++++ Excerpted data

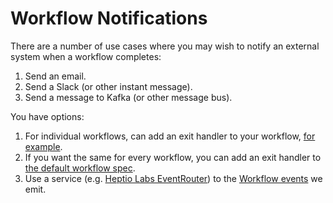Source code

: # Workflow Notifications

There are a number of use cases where you may wish to notify an external system when a workflow completes:

1. Send an email.
1. Send a Slack (or other instant message).
1. Send a message to Kafka (or other message bus).

You have options:

1. For individual workflows, can add an exit handler to your workflow, [for example](https://raw.githubusercontent.com/nholuongut/argo-workflows/master/examples/exit-handlers.yaml).
1. If you want the same for every workflow, you can add an exit handler to [the default workflow spec](default-workflow-specs.md).
1. Use a service (e.g. [Heptio Labs EventRouter](https://github.com/heptiolabs/eventrouter)) to the [Workflow events](workflow-events.md) we emit.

++++++++

# Instructions for the task
When you reach the line holding "1. Send a Slack (or other instant message)." in the records above, begin reproducing exactly, stop after the line holding "1. For individual", and output nothing else.

# Response
1. Send a Slack (or other instant message).
1. Send a message to Kafka (or other message bus).

You have options:

1. For individual workflows, can add an exit handler to your workflow, [for example](https://raw.githubusercontent.com/nholuongut/argo-workflows/master/examples/exit-handlers.yaml).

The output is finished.